▸ **Task statement**
Copy every record exactly. Nothing may be skipped.
Content starts
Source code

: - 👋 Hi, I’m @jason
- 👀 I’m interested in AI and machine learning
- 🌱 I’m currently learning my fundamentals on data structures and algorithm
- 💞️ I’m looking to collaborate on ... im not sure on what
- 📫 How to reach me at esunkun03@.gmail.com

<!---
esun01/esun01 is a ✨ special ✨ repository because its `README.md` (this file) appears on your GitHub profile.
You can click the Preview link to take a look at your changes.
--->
Content ends
▸ **Exercise solution**
Source code

: - 👋 Hi, I’m @jason
- 👀 I’m interested in AI and machine learning
- 🌱 I’m currently learning my fundamentals on data structures and algorithm
- 💞️ I’m looking to collaborate on ... im not sure on what
- 📫 How to reach me at esunkun03@.gmail.com

<!---
esun01/esun01 is a ✨ special ✨ repository because its `README.md` (this file) appears on your GitHub profile.
You can click the Preview link to take a look at your changes.
--->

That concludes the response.